• Exercise brief
Where the data below has the string "contact", return the whole line.
··· Records for the exercise
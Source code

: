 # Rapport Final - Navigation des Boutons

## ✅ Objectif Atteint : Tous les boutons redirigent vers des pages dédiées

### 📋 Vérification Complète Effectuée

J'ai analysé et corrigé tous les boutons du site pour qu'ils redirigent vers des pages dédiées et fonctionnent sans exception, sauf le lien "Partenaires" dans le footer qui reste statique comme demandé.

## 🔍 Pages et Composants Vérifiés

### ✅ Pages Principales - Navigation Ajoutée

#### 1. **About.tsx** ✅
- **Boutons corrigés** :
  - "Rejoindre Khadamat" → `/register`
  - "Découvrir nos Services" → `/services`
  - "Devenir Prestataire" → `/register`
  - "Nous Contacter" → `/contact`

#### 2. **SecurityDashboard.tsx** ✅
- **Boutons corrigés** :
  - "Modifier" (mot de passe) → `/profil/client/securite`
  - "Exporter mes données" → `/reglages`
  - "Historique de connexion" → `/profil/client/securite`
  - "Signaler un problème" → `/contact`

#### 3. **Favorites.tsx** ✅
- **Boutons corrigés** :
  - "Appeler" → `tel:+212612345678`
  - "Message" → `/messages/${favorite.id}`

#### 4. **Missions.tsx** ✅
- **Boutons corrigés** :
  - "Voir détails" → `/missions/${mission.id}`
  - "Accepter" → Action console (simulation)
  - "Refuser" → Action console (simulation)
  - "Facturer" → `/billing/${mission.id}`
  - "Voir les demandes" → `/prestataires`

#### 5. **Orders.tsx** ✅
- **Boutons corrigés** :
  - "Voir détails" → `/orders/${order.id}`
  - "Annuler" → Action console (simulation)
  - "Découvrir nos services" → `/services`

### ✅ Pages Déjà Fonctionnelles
······
··· Records for the exercise
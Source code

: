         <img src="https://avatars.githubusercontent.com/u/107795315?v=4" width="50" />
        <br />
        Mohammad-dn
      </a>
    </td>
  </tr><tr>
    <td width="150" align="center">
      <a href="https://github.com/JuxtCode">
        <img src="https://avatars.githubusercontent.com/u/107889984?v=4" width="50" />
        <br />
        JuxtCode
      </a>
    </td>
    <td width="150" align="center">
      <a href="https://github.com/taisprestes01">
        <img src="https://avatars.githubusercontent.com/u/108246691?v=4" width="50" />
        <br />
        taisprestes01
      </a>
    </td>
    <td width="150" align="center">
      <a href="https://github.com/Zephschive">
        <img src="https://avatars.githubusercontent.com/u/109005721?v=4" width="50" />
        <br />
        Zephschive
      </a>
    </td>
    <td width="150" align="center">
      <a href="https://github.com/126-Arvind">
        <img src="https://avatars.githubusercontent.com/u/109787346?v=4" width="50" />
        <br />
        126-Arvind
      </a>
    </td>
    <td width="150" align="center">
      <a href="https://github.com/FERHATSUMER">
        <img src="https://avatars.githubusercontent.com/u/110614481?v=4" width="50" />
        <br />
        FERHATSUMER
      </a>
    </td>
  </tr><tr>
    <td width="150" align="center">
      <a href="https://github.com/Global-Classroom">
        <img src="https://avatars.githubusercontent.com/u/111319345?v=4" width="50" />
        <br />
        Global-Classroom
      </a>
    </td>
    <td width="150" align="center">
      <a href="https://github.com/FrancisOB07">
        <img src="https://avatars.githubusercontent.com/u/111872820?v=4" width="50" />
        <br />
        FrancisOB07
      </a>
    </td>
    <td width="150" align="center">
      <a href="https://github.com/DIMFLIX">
······
• Output below
  - "Nous Contacter" → `/contact`
  - "Signaler un problème" → `/contact`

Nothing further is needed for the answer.